***** TASK MATERIAL *****

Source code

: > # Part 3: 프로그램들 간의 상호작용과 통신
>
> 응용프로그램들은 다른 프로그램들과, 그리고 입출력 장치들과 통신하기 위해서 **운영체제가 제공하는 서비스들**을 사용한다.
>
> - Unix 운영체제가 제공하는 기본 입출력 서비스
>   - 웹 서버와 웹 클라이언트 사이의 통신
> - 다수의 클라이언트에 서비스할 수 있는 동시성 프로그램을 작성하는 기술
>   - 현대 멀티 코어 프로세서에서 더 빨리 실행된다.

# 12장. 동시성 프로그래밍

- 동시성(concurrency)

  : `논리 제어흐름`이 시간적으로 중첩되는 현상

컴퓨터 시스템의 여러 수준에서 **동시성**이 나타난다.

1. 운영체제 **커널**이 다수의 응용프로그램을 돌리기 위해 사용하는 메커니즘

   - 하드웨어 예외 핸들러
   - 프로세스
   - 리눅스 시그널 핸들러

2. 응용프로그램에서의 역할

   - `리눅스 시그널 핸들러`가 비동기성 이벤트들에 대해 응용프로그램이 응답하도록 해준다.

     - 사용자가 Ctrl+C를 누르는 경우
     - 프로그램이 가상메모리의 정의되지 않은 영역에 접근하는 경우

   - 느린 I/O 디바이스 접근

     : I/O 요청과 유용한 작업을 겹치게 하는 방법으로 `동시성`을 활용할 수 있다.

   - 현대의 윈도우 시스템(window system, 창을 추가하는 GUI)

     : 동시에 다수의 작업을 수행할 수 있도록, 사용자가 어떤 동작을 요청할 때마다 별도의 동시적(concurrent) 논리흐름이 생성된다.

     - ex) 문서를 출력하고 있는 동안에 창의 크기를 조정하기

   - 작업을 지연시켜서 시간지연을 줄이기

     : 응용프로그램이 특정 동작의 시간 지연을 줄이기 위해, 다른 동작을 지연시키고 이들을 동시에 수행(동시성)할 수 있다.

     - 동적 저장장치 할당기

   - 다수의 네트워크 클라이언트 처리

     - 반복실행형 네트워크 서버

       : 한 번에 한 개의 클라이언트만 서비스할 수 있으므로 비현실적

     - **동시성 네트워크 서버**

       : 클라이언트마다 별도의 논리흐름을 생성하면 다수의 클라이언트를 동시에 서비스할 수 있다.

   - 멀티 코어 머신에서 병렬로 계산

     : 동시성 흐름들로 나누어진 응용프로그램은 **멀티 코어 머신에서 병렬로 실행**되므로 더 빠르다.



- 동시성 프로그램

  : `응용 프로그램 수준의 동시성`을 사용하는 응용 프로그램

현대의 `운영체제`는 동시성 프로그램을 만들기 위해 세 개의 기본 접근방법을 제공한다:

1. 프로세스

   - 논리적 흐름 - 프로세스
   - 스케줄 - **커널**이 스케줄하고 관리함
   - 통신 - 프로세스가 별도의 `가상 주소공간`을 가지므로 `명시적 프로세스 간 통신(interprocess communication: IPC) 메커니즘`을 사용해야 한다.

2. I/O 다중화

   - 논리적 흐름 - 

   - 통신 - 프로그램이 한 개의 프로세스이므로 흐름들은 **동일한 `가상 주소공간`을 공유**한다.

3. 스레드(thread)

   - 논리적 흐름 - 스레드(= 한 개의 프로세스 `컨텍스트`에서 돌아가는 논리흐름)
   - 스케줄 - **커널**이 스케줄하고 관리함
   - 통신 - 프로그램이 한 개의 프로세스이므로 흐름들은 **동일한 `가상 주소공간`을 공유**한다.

*****

**WHAT YOU SHOULD DO**
Look through the records and gather each line with the word "서비스할".

**EXERCISE ANSWER**
> - 다수의 클라이언트에 서비스할 수 있는 동시성 프로그램을 작성하는 기술
       : 한 번에 한 개의 클라이언트만 서비스할 수 있으므로 비현실적
       : 클라이언트마다 별도의 논리흐름을 생성하면 다수의 클라이언트를 동시에 서비스할 수 있다.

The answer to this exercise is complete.